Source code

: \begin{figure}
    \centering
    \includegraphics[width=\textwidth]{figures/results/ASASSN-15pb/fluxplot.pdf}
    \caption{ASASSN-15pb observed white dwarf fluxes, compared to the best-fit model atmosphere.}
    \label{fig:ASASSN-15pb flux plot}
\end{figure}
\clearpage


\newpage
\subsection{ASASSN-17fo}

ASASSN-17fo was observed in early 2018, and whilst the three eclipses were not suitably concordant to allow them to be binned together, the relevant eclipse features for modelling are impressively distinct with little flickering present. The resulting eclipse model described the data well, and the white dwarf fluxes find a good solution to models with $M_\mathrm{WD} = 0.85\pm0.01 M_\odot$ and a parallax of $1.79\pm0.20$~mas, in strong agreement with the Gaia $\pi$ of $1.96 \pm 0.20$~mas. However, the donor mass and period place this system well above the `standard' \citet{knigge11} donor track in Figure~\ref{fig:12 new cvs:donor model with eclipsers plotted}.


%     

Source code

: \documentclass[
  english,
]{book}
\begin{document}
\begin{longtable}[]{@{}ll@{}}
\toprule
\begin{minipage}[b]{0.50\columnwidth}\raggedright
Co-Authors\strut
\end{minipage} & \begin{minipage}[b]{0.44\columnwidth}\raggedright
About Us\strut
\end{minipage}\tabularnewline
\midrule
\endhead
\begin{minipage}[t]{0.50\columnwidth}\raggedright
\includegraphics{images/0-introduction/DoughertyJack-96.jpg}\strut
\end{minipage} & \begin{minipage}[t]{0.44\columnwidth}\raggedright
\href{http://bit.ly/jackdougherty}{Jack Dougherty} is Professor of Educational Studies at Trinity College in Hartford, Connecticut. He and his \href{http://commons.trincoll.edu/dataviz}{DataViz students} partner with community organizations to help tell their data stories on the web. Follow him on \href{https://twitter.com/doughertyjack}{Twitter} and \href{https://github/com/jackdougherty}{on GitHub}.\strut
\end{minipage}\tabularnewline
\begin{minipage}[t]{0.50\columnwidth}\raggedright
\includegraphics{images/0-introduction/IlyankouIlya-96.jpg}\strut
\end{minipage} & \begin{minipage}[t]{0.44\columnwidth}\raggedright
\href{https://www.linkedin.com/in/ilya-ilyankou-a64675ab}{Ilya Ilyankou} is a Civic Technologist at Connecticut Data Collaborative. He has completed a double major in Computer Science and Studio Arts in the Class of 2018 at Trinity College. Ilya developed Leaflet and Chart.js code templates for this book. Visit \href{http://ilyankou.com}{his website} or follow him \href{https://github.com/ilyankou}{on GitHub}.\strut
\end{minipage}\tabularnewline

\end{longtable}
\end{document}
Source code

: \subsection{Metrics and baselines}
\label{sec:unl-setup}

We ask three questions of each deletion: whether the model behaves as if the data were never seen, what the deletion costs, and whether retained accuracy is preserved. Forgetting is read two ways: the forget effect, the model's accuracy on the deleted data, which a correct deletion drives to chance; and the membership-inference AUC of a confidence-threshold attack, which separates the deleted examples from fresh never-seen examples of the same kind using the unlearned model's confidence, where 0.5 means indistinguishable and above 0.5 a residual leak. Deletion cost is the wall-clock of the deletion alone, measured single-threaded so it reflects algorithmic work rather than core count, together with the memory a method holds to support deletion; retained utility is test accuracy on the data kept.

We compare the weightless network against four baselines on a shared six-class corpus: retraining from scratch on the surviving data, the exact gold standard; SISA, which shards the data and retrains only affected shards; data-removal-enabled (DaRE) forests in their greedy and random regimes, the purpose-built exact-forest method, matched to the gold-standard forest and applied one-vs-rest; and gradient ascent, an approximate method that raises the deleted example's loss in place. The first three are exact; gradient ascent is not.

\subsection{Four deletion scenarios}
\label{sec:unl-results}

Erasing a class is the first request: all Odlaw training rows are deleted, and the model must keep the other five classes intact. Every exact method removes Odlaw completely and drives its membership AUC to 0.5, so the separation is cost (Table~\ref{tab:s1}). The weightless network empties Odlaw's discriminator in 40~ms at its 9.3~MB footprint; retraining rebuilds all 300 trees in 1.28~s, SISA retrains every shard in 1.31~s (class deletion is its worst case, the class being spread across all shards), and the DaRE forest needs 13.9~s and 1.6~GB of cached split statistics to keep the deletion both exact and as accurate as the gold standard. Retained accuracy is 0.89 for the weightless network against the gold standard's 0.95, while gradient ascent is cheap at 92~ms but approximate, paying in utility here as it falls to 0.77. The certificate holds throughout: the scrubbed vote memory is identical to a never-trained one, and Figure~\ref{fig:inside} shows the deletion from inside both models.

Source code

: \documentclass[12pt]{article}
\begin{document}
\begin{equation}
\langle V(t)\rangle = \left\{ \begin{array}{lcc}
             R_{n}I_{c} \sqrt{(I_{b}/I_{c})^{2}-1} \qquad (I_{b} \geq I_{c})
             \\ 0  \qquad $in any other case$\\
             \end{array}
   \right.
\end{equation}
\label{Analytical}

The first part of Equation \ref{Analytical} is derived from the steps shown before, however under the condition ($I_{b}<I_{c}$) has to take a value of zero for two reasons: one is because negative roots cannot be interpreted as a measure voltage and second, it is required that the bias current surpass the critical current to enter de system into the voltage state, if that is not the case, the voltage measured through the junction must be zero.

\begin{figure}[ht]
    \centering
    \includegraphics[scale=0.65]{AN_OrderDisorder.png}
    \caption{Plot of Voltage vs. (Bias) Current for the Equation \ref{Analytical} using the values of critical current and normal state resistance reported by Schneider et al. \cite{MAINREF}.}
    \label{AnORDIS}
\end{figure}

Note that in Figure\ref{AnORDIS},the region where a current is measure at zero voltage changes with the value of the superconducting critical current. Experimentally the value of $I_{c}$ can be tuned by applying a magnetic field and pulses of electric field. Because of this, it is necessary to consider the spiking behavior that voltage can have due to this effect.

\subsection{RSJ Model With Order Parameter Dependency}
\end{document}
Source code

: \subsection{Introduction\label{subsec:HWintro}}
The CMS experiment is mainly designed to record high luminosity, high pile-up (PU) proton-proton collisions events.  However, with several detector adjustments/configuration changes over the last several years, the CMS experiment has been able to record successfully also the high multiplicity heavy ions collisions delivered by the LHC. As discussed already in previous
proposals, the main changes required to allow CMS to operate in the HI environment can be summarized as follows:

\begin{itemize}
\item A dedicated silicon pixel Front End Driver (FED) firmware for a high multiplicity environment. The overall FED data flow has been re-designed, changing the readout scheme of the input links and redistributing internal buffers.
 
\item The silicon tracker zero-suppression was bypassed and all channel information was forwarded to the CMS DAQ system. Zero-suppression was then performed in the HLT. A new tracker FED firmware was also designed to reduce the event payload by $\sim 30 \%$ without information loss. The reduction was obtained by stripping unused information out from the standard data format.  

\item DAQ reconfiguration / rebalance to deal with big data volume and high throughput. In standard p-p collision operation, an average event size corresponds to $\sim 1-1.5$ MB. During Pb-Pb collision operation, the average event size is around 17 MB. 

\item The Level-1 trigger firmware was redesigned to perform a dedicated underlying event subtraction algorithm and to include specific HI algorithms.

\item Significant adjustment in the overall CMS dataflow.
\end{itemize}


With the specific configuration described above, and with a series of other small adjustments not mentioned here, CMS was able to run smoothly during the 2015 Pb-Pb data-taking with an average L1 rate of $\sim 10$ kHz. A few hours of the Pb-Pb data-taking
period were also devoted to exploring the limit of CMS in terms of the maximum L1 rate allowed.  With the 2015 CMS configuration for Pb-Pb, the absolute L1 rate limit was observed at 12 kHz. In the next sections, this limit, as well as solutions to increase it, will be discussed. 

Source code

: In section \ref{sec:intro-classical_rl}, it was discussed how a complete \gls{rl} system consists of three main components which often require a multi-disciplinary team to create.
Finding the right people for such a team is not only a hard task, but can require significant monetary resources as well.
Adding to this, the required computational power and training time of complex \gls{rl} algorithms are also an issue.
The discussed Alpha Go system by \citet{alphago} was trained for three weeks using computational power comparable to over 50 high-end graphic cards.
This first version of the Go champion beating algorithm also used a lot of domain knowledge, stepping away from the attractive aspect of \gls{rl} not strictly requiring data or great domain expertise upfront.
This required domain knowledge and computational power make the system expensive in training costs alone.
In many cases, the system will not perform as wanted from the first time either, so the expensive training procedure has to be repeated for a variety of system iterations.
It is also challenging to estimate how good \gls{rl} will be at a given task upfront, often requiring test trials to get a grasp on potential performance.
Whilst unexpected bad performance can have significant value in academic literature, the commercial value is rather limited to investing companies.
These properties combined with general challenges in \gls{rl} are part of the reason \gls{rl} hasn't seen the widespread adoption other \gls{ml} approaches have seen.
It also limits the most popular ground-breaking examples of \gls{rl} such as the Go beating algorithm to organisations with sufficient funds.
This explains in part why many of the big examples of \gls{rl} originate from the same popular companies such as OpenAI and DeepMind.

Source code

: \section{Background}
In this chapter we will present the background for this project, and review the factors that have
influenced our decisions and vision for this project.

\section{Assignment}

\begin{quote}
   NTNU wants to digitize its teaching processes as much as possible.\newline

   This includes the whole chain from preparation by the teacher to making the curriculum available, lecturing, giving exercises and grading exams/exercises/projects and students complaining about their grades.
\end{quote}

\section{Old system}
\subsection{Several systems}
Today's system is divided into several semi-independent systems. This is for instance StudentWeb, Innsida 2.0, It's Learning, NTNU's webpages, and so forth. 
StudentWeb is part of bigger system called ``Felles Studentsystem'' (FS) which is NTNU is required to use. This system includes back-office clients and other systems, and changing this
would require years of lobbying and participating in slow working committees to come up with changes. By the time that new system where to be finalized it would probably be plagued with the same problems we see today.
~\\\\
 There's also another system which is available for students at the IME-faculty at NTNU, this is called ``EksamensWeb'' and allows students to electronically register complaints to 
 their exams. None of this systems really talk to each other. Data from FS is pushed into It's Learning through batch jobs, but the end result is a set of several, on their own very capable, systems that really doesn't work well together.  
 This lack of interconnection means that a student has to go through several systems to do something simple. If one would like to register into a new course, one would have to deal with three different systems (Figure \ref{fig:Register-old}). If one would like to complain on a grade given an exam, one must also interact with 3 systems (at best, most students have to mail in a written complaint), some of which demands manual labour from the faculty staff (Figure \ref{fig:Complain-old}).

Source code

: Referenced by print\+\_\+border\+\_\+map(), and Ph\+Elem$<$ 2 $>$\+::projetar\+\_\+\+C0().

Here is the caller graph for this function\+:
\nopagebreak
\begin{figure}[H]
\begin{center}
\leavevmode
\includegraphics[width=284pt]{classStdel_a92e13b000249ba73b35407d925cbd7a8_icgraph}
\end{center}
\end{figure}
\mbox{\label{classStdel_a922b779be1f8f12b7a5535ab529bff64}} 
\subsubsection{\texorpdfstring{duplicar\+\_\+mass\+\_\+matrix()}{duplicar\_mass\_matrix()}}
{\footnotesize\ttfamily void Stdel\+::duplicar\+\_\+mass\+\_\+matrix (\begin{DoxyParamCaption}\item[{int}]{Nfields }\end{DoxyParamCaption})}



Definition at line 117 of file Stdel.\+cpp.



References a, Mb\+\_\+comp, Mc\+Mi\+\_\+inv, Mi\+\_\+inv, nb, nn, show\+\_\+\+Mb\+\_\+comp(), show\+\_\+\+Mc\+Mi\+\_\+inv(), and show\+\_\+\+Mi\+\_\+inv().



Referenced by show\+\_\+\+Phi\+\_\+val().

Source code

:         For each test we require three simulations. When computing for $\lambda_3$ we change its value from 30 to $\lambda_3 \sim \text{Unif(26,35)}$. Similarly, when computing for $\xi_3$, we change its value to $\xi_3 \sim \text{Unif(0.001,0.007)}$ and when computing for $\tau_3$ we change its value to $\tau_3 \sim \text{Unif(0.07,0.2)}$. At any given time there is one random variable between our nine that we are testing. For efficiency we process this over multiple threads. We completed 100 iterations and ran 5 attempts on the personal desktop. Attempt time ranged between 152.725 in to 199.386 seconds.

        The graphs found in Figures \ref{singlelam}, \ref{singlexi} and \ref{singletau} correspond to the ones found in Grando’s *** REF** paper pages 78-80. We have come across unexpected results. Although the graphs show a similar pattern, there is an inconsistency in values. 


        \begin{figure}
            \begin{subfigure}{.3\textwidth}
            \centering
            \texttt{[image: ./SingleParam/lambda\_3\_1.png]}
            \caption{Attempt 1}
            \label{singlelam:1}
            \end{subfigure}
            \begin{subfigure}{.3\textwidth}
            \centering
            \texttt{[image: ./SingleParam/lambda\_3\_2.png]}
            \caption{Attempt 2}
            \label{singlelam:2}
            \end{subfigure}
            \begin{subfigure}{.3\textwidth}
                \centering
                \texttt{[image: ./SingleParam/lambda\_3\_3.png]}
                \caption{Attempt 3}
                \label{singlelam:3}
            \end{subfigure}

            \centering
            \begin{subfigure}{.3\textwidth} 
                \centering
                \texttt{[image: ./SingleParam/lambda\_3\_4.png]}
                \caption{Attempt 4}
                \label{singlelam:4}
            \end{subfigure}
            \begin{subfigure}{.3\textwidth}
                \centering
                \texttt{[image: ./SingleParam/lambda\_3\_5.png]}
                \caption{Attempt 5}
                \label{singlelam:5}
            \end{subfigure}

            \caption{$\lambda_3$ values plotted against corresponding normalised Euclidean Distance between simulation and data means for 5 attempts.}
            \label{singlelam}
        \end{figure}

• _Task brief_:
Where a line in the records above contains the word "Analytical", copy that line.

• _Solution for this exercise_:
\label{Analytical}
The first part of Equation \ref{Analytical} is derived from the steps shown before, however under the condition ($I_{b}<I_{c}$) has to take a value of zero for two reasons: one is because negative roots cannot be interpreted as a measure voltage and second, it is required that the bias current surpass the critical current to enter de system into the voltage state, if that is not the case, the voltage measured through the junction must be zero.
    \caption{Plot of Voltage vs. (Bias) Current for the Equation \ref{Analytical} using the values of critical current and normal state resistance reported by Schneider et al. \cite{MAINREF}.}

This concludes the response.